_TASK DATA_
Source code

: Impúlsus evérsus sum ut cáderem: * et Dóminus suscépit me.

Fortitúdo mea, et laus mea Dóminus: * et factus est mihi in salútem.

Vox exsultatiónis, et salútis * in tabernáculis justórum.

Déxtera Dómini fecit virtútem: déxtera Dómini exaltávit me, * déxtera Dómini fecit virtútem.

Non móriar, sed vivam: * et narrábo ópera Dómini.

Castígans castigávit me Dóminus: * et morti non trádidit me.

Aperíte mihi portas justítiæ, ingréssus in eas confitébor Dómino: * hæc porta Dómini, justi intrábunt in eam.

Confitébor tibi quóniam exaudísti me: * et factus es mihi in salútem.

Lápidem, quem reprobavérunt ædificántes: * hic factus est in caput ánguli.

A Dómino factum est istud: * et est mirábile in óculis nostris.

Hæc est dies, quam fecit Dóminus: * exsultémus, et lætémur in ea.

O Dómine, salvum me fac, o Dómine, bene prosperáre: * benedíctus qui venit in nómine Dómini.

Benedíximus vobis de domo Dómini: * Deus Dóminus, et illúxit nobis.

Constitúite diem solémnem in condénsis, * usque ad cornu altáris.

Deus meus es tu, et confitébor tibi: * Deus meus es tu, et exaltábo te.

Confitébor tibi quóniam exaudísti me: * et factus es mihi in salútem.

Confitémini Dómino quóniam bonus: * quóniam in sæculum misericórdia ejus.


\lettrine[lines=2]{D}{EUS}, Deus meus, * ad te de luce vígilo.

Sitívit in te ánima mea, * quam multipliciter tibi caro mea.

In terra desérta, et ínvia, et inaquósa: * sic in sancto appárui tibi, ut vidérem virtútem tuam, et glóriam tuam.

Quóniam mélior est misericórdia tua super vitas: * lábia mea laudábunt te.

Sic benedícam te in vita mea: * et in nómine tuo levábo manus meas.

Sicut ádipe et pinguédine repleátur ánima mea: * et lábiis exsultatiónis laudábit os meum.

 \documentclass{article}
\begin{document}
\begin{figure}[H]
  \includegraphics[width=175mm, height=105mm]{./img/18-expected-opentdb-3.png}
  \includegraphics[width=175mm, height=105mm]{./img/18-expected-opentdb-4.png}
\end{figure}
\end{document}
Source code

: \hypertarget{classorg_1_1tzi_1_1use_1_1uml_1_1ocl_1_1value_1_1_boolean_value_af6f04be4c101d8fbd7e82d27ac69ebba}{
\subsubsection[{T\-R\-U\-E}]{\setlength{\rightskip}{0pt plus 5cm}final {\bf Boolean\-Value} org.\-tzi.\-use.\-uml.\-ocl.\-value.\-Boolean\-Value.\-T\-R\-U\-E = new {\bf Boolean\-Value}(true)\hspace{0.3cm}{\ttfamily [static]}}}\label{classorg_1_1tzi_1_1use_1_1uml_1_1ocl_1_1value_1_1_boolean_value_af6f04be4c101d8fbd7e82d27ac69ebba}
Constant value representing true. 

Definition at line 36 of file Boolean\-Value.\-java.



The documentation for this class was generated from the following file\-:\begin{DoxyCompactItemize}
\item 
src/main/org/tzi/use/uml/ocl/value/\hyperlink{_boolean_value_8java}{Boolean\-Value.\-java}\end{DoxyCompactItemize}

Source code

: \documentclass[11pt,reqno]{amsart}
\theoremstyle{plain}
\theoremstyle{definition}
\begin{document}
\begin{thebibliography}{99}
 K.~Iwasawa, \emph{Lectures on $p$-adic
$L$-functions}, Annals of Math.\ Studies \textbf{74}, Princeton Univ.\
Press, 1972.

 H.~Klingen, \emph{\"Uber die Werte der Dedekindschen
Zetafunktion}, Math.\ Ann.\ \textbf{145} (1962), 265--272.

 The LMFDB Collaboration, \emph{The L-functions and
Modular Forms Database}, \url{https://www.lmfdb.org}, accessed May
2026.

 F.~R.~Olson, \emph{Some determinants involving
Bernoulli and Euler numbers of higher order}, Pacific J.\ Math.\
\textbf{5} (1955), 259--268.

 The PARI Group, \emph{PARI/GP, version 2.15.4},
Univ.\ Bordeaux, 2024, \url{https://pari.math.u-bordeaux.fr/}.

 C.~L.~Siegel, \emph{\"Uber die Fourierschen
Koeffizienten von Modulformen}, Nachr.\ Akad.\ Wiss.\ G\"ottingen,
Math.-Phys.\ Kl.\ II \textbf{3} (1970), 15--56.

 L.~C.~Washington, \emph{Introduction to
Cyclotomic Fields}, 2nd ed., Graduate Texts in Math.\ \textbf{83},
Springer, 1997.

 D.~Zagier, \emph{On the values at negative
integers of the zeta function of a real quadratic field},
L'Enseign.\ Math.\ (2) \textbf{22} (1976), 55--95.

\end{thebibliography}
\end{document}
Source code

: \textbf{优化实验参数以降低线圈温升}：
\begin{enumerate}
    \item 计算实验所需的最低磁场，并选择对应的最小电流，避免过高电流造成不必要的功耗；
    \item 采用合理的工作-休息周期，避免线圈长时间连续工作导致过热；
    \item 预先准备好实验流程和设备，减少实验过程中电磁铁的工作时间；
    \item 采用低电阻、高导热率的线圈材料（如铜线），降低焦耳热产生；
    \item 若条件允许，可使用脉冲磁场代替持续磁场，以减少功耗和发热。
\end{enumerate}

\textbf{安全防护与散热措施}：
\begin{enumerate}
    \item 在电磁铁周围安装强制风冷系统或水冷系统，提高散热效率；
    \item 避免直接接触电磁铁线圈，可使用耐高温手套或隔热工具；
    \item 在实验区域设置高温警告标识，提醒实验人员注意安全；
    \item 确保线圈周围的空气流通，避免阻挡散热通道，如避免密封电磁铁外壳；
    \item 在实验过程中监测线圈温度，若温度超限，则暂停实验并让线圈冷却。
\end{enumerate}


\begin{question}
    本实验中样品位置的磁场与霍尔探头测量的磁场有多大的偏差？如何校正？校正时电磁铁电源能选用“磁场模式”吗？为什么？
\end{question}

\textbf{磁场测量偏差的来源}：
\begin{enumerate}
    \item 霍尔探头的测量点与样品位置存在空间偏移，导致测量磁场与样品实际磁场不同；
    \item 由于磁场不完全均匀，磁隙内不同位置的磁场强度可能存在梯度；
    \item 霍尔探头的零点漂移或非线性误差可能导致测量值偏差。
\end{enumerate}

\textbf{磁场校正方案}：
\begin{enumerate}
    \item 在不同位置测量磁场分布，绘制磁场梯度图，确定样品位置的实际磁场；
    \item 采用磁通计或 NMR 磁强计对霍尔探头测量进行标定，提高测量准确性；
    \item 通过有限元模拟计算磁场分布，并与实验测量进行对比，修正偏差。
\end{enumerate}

_ACTIVITY_
For the word "nómine", return every line of the records that holds it.

_TASK SOLUTION_
O Dómine, salvum me fac, o Dómine, bene prosperáre: * benedíctus qui venit in nómine Dómini.
Sic benedícam te in vita mea: * et in nómine tuo levábo manus meas.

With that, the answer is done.